The synthetic samples generated by SMOTE are not mere “fake data”; they represent plausible scenarios within the process parameter space that could lead to defects. They effectively teach the model the boundaries and contours of failure modes. For the complex steering bridge casting, this means the model learned the subtle, multi-dimensional interactions between, for example, low pouring temperature, high sand moisture, and a specific magnesium content that collectively predispose the casting to a cold shut defect. This nuanced understanding is what allows for accurate sand casting defect anticipation.

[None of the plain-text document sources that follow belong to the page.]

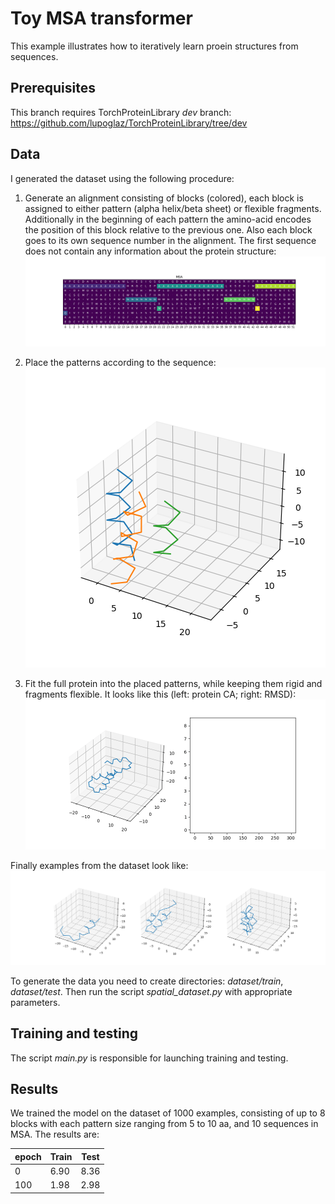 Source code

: # Toy MSA transformer
This example illustrates how to iteratively learn proein structures from sequences.
## Prerequisites
This branch requires TorchProteinLibrary *dev* branch: https://github.com/lupoglaz/TorchProteinLibrary/tree/dev
## Data
I generated the dataset using the following procedure:
1. Generate an alignment consisting of blocks (colored), each block is assigned to either pattern (alpha helix/beta sheet) or flexible fragments. Additionally in the beginning of each pattern the amino-acid encodes the position of this block relative to the previous one. Also each block goes to its own sequence number in the alignment. The first sequence does not contain any information about the protein structure:
![Alt Text](dataset/alignment.png)

2. Place the patterns according to the sequence:
![Alt Text](dataset/example.png)

3. Fit the full protein into the placed patterns, while keeping them rigid and fragments flexible. It looks like this (left: protein CA; right: RMSD):
![Alt Text](dataset/anim.gif)

Finally examples from the dataset look like:
![Alt Text](dataset/dataset.png)

To generate the data you need to create directories:
*dataset/train*, *dataset/test*. Then run the script *spatial_dataset.py* with appropriate parameters. 

## Training and testing
The script *main.py* is responsible for launching training and testing.


## Results
We trained the model on the dataset of 1000 examples, consisting of up to 8 blocks with each pattern size ranging from 5 to 10 aa, and 10 sequences in MSA.
The results are:

epoch | Train | Test
------| ----- | -----
0     | 6.90  | 8.36
100   | 1.98  | 2.98
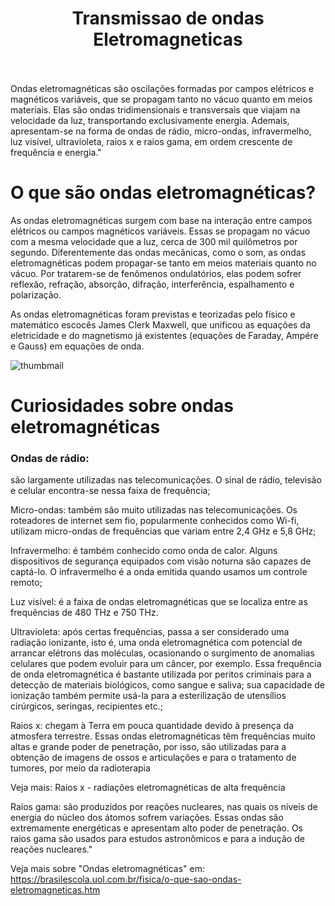 <div align="center">
  <h1 align="center">
    Transmissao de ondas Eletromagneticas
    <br />
    <br />
  </h1>
</div>


Ondas eletromagnéticas são oscilações formadas por campos elétricos e magnéticos variáveis, que se propagam tanto no vácuo quanto em meios materiais. Elas são ondas tridimensionais e transversais que viajam na velocidade da luz, transportando exclusivamente energia. Ademais, apresentam-se na forma de ondas de rádio, micro-ondas, infravermelho, luz visível, ultravioleta, raios x e raios gama, em ordem crescente de frequência e energia."
# O que são ondas eletromagnéticas?
As ondas eletromagnéticas surgem com base na interação entre campos elétricos ou campos magnéticos variáveis. Essas se propagam no vácuo com a mesma velocidade que a luz, cerca de 300 mil quilômetros por segundo. Diferentemente das ondas mecânicas, como o som, as ondas eletromagnéticas podem propagar-se tanto em meios materiais quanto no vácuo. Por tratarem-se de fenômenos ondulatórios, elas podem sofrer reflexão, refração, absorção, difração, interferência, espalhamento e polarização.

As ondas eletromagnéticas foram previstas e teorizadas pelo físico e matemático escocês James Clerk Maxwell, que unificou as equações da eletricidade e do magnetismo já existentes (equações de Faraday, Ampére e Gauss) em equações de onda.


![thumbmail](https://github.com/user-attachments/assets/7f63de06-2ba2-4b4c-9fcd-33365542f189)

# Curiosidades sobre ondas eletromagnéticas

### Ondas de rádio: 
são largamente utilizadas nas telecomunicações. O sinal de rádio, televisão e celular encontra-se nessa faixa de frequência;

Micro-ondas: também são muito utilizadas nas telecomunicações. Os roteadores de internet sem fio, popularmente conhecidos como Wi-fi, utilizam micro-ondas de frequências que variam entre 2,4 GHz e 5,8 GHz;

Infravermelho: é também conhecido como onda de calor. Alguns dispositivos de segurança equipados com visão noturna são capazes de captá-lo. O infravermelho é a onda emitida quando usamos um controle remoto;

Luz visível: é a faixa de ondas eletromagnéticas que se localiza entre as frequências de 480 THz e 750 THz.

Ultravioleta: após certas frequências, passa a ser considerado uma radiação ionizante, isto é, uma onda eletromagnética com potencial de arrancar elétrons das moléculas, ocasionando o surgimento de anomalias celulares que podem evoluir para um câncer, por exemplo. Essa frequência de onda eletromagnética é bastante utilizada por peritos criminais para a detecção de materiais biológicos, como sangue e saliva; sua capacidade de ionização também permite usá-la para a esterilização de utensílios cirúrgicos, seringas, recipientes etc.;

Raios x: chegam à Terra em pouca quantidade devido à presença da atmosfera terrestre. Essas ondas eletromagnéticas têm frequências muito altas e grande poder de penetração, por isso, são utilizadas para a obtenção de imagens de ossos e articulações e para o tratamento de tumores, por meio da radioterapia

Veja mais: Raios x - radiações eletromagnéticas de alta frequência

Raios gama: são produzidos por reações nucleares, nas quais os níveis de energia do núcleo dos átomos sofrem variações. Essas ondas são extremamente energéticas e apresentam alto poder de penetração. Os raios gama são usados para estudos astronômicos e para a indução de reações nucleares."

Veja mais sobre "Ondas eletromagnéticas" em: https://brasilescola.uol.com.br/fisica/o-que-sao-ondas-eletromagneticas.htm


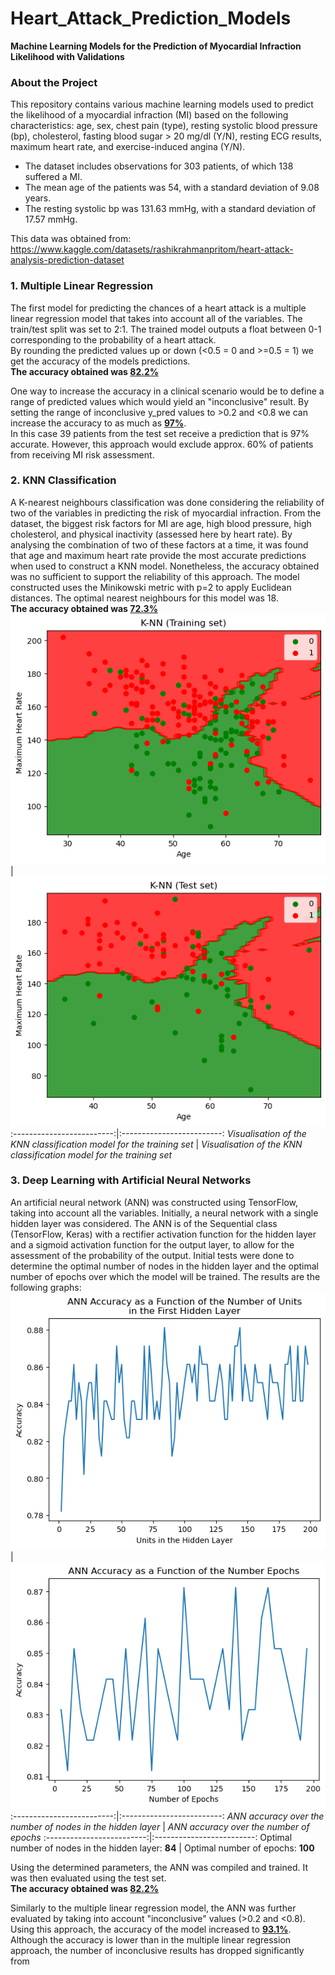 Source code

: # Heart_Attack_Prediction_Models
**Machine Learning Models for the Prediction of Myocardial Infraction Likelihood with Validations**

### About the Project
This repository contains various machine learning models used to predict the likelihood of a myocardial infraction (MI) based on the following characteristics:
age, sex, chest pain (type), resting systolic blood pressure (bp), cholesterol, fasting blood sugar > 20 mg/dl (Y/N), resting ECG results, maximum heart rate, and exercise-induced angina (Y/N).
* The dataset includes observations for 303 patients, of which 138 suffered a MI.
* The mean age of the patients was 54, with a standard deviation of 9.08 years.
* The resting systolic bp was 131.63 mmHg, with a standard deviation of 17.57 mmHg.

This data was obtained from: https://www.kaggle.com/datasets/rashikrahmanpritom/heart-attack-analysis-prediction-dataset


### 1. Multiple Linear Regression
The first model for predicting the chances of a heart attack is a multiple linear regression model that takes into account all of the variables. The train/test split was set to 2:1. The trained model outputs a float between 0-1 corresponding to the probability of a heart attack.\
By rounding the predicted values up or down (<0.5 = 0 and >=0.5 = 1) we get the accuracy of the models predictions.\
**The accuracy obtained was <ins>82.2%</ins>**


One way to increase the accuracy in a clinical scenario would be to define a range of predicted values which would yield an "inconclusive" result. By setting the range of inconclusive y_pred values to >0.2 and <0.8 we can increase the accuracy to as much as **<ins>97%</ins>**.\
In this case 39 patients from the test set receive a prediction that is 97% accurate. However, this approach would exclude approx. 60% of patients from receiving MI risk assessment.

### 2. KNN Classification
A K-nearest neighbours classification was done considering the reliability of two of the variables in predicting the risk of myocardial infraction. From the dataset, the biggest risk factors for MI are age, high blood pressure, high cholesterol, and physical inactivity (assessed here by heart rate). By analysing the combination of two of these factors at a time, it was found that age and maximum heart rate provide the most accurate predictions when used to construct a KNN model. Nonetheless, the accuracy obtained was no sufficient to support the reliability of this approach. The model constructed uses the Minikowski metric with p=2 to apply Euclidean distances. The optimal nearest neighbours for this model was 18.\
**The accuracy obtained was <ins>72.3%</ins>**
![Image 1](graphs/KNN-training.png) | ![Image 2](graphs/KNN-test.png)
:-------------------------:|:-------------------------:
*Visualisation of the KNN classification model for the training set*        |  *Visualisation of the KNN classification model for the training set*

### 3. Deep Learning with Artificial Neural Networks
An artificial neural network (ANN) was constructed using TensorFlow, taking into account all the variables. Initially, a neural network with a single hidden layer was considered. The ANN is of the Sequential class (TensorFlow, Keras) with a rectifier activation function for the hidden layer and a sigmoid activation function for the output layer, to allow for the assessment of the probability of the output. Initial tests were done to determine the optimal number of nodes in the hidden layer and the optimal number of epochs over which the model will be trained. The results are the following graphs:
![ANN nodes](graphs/ANN_nodes.png) | ![ANN epochs](graphs/ANN_epochs.png)
:-------------------------:|:-------------------------:
*ANN accuracy over the number of nodes in the hidden layer*        |  *ANN accuracy over the number of epochs*
:-------------------------:|:-------------------------:
Optimal number of nodes in the hidden layer: **84**                |  Optimal number of epochs: **100**

Using the determined parameters, the ANN was compiled and trained. It was then evaluated using the test set.\
**The accuracy obtained was <ins>82.2%</ins>**

Similarly to the multiple linear regression model, the ANN was further evaluated by taking into account "inconclusive" values (>0.2 and <0.8). Using this approach, the accuracy of the model increased to **<ins>93.1%</ins>**.\
Although the accuracy is lower than in the multiple linear regression approach, the number of inconclusive results has dropped significantly from


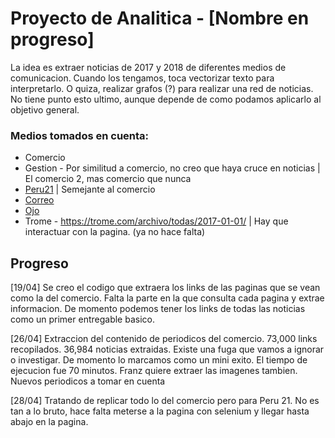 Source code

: # Proyecto de Analitica - [Nombre en progreso]

La idea es extraer noticias de 2017 y 2018 de diferentes medios de comunicacion. Cuando los tengamos, toca vectorizar texto para interpretarlo. O quiza, realizar grafos (?) para realizar una red de noticias. No tiene punto esto ultimo, aunque depende de como podamos aplicarlo al objetivo general.

### Medios tomados en cuenta:
- Comercio
- Gestion - Por similitud a comercio, no creo que haya cruce en noticias | El comercio 2, mas comercio que nunca
- [Peru21](https://peru21.pe/archivo/todas/2017-01-01/) | Semejante al comercio
- [Correo](https://diariocorreo.pe/archivo/todas/2017-01-01/) 
- [Ojo](https://ojo.pe/archivo/todas/2017-01-01/)
- Trome - https://trome.com/archivo/todas/2017-01-01/ | Hay que interactuar con la pagina. (ya no hace falta)

## Progreso
[19/04] Se creo el codigo que extraera los links de las paginas que se vean como la del comercio. Falta la parte en la que consulta cada pagina y extrae informacion. De momento podemos tener los links de todas las noticias como un primer entregable basico.

[26/04] Extraccion del contenido de periodicos del comercio. 73,000 links recopilados. 36,984 noticias extraidas. Existe una fuga que vamos a ignorar o investigar. De momento lo marcamos como un mini exito. El tiempo de ejecucion fue 70 minutos. Franz quiere extraer las imagenes tambien. Nuevos periodicos a tomar en cuenta

[28/04] Tratando de replicar todo lo del comercio pero para Peru 21. No es tan a lo bruto, hace falta meterse a la pagina con selenium y llegar hasta abajo en la pagina.  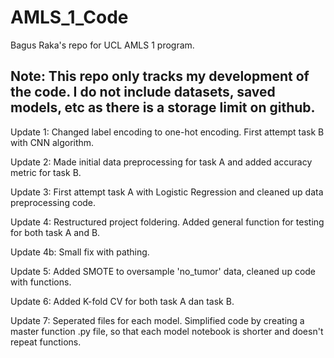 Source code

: # AMLS_1_Code
Bagus Raka's repo for UCL AMLS 1 program.

## Note: This repo only tracks my development of the code. I do not include datasets, saved models, etc as there is a storage limit on github.
Update 1: Changed label encoding to one-hot encoding. First attempt task B with CNN algorithm.

Update 2: Made initial data preprocessing for task A and added accuracy metric for task B.

Update 3: First attempt task A with Logistic Regression and cleaned up data preprocessing code.

Update 4: Restructured project foldering. Added general function for testing for both task A and B.

Update 4b: Small fix with pathing.

Update 5: Added SMOTE to oversample 'no_tumor' data, cleaned up code with functions.

Update 6: Added K-fold CV for both task A dan task B.

Update 7: Seperated files for each model. Simplified code by creating a master function .py file, so that each model notebook is shorter and doesn't repeat functions. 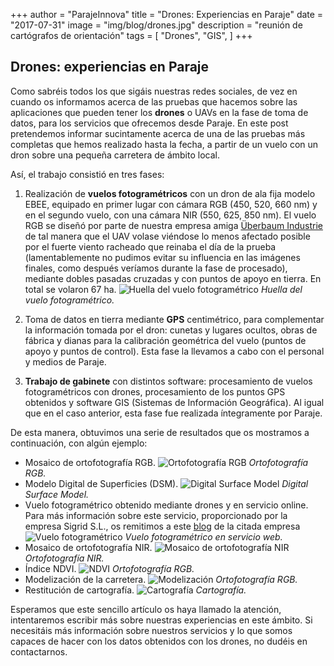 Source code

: +++
author = "ParajeInnova"
title = "Drones: Experiencias en Paraje"
date = "2017-07-31"
image = "img/blog/drones.jpg"
description = "reunión de cartógrafos de orientación"
tags = [
    "Drones",
    "GIS",
    ]
+++
## Drones: experiencias en Paraje
Como sabréis todos los que sigáis nuestras redes sociales, de vez en cuando os informamos acerca de las pruebas que hacemos sobre las aplicaciones que pueden tener los **drones** o UAVs en la fase de toma de datos, para los servicios que ofrecemos desde Paraje. En este post pretendemos informar sucintamente acerca de una de las pruebas más completas que hemos realizado hasta la fecha, a partir de un vuelo con un dron sobre una pequeña carretera de ámbito local.

Así, el trabajo consistió en tres fases:

1) Realización de **vuelos fotogramétricos** con un dron de ala fija modelo EBEE, equipado en primer lugar con cámara RGB (450, 520, 660 nm) y en el segundo vuelo, con una cámara NIR (550, 625, 850 nm). El vuelo RGB se diseñó por parte de nuestra empresa amiga [Überbaum Industrie](http://uberbaum.com/) de tal manera que el UAV volase viéndose lo menos afectado posible por el fuerte viento racheado que reinaba el día de la prueba (lamentablemente no pudimos evitar su influencia en las imágenes finales, como después veríamos durante la fase de procesado), mediante dobles pasadas cruzadas y con puntos de apoyo en tierra. En total se volaron 67 ha.
![Huella del vuelo fotogramétrico](/img/blog/huella-vuelo.jpg "Huella del vuelo fotogramétrico.")
*Huella del vuelo fotogramétrico.*
2) Toma de datos en tierra mediante **GPS** centimétrico, para complementar la información tomada por el dron: cunetas y lugares ocultos, obras de fábrica y dianas para la calibración geométrica del vuelo (puntos de apoyo y puntos de control). Esta fase la llevamos a cabo con el personal y medios de Paraje.

3) **Trabajo de gabinete** con distintos software: procesamiento de vuelos fotogramétricos con drones, procesamiento de los puntos GPS obtenidos y software GIS (Sistemas de Información Geográfica). Al igual que en el caso anterior, esta fase fue realizada íntegramente por Paraje.

De esta manera, obtuvimos una serie de resultados que os mostramos a continuación, con algún ejemplo:
+ Mosaico de ortofotografía RGB.
![Ortofotografía RGB](/img/blog/pant2a.jpg "Ortofotografía RGB")
*Ortofotografía RGB.*
+ Modelo Digital de Superficies (DSM).
![Digital Surface Model](/img/blog/dsm.jpg "Digital Surface Model")
*Digital Surface Model.*
+ Vuelo fotogramétrico obtenido mediante drones y en servicio online. Para más información sobre este servicio, proporcionado por la empresa Sigrid S.L., os remitimos a este [blog](http://blog.sigrid.es/?p=2179) de la citada empresa
![Vuelo fotogramétrico](/img/blog/vuelo.png "Vuelo fotogramétrico")
*Vuelo fotogramétrico en servicio web.*
+ Mosaico de ortofotografía NIR.
![Mosaico de ortofotografía NIR](/img/blog/ortofotografia.jpg "Mosaico de ortofotografía NIR")
*Ortofotografía NIR.*
+ Índice NDVI.
![NDVI](/img/blog/NDVI.jpg "NDVI")
*Ortofotografía RGB.*
+ Modelización de la carretera.
![Modelización](/img/blog/modelizacion.jpg "Modelización")
*Ortofotografía RGB.*
+ Restitución de cartografía.
![Cartografía](/img/blog/cartografia.jpg "Cartografía")
*Cartografía.*

Esperamos que este sencillo artículo os haya llamado la atención, intentaremos escribir más sobre nuestras experiencias en este ámbito. Si necesitáis más información sobre nuestros servicios y lo que somos capaces de hacer con los datos obtenidos con los drones, no dudéis en contactarnos. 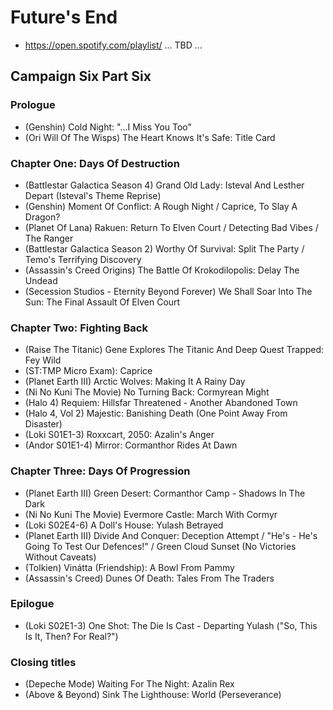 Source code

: # Future's End

* https://open.spotify.com/playlist/ ... TBD ...

## Campaign Six Part Six
### Prologue

* (Genshin) Cold Night: "...I Miss You Too"
* (Ori Will Of The Wisps) The Heart Knows It's Safe: Title Card

### Chapter One: Days Of Destruction

* (Battlestar Galactica Season 4) Grand Old Lady: Isteval And Lesther Depart (Isteval's Theme Reprise)
* (Genshin) Moment Of Conflict: A Rough Night / Caprice, To Slay A Dragon?
* (Planet Of Lana) Rakuen: Return To Elven Court / Detecting Bad Vibes / The Ranger
* (Battlestar Galactica Season 2) Worthy Of Survival: Split The Party / Temo's Terrifying Discovery
* (Assassin's Creed Origins) The Battle Of Krokodilopolis: Delay The Undead
* (Secession Studios - Eternity Beyond Forever) We Shall Soar Into The Sun: The Final Assault Of Elven Court

### Chapter Two: Fighting Back

* (Raise The Titanic) Gene Explores The Titanic And Deep Quest Trapped: Fey Wild
* (ST:TMP Micro Exam): Caprice
* (Planet Earth III) Arctic Wolves: Making It A Rainy Day
* (Ni No Kuni The Movie) No Turning Back: Cormyrean Might
* (Halo 4) Requiem: Hillsfar Threatened - Another Abandoned Town 
* (Halo 4, Vol 2) Majestic: Banishing Death (One Point Away From Disaster)
* (Loki S01E1-3) Roxxcart, 2050: Azalin's Anger
* (Andor S01E1-4) Mirror: Cormanthor Rides At Dawn

### Chapter Three: Days Of Progression

* (Planet Earth III) Green Desert: Cormanthor Camp - Shadows In The Dark
* (Ni No Kuni The Movie) Evermore Castle: March With Cormyr
* (Loki S02E4-6) A Doll's House: Yulash Betrayed
* (Planet Earth III) Divide And Conquer: Deception Attempt / "He's - He's Going To Test Our Defences!" / Green Cloud Sunset (No Victories Without Caveats)
* (Tolkien) Vinátta (Friendship): A Bowl From Pammy
* (Assassin's Creed) Dunes Of Death: Tales From The Traders

### Epilogue

* (Loki S02E1-3) One Shot: The Die Is Cast - Departing Yulash ("So, This Is It, Then? For Real?")

### Closing titles

* (Depeche Mode) Waiting For The Night: Azalin Rex
* (Above & Beyond) Sink The Lighthouse: World (Perseverance)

It is important to acknowledge the limitations and considerations for future work. SMOTE generates samples in the feature space without direct reference to the underlying physical metallurgical or thermo-fluid dynamics. Extremely sparse or isolated minority samples (outliers) can lead to the generation of noisy or unrealistic synthetic examples. Future research could integrate physics-based constraints or combine SMOTE with cleaning techniques like Tomek links. Furthermore, the exploration of advanced deep generative models, such as Variational Autoencoders (VAEs) or Conditional GANs, for synthesizing more complex and high-fidelity defect data represents a promising frontier. The integration of cost-sensitive learning at the algorithm level alongside data-level balancing could also further optimize the model for specific operational priorities, such as minimizing the missed detection of the most critical sand casting defect.

Conclusion

This investigation conclusively demonstrates that data imbalance is a primary impediment to developing effective data-driven models for predicting defects in sand casting. The Synthetic Minority Over-sampling Technique (SMOTE) serves as a highly effective preprocessing solution to this challenge. By scientifically augmenting the scarce defect data through intelligent synthetic generation, SMOTE transforms an imbalanced, unusable dataset into a balanced, information-rich foundation for model training. In our case study on a complex steering bridge casting, this transformation elevated the defect prediction model’s accuracy from a misleading 86.5% to a robust and meaningful 97.9%, enabling reliable identification of cold shuts, blowholes, sand inclusions, and shrinkage porosity. The methodology outlined provides a clear, implementable framework for foundries to leverage their existing production data, overcome the inherent imbalance of defect occurrences, and build powerful AI tools for proactive quality control and the reduction of costly sand casting defects.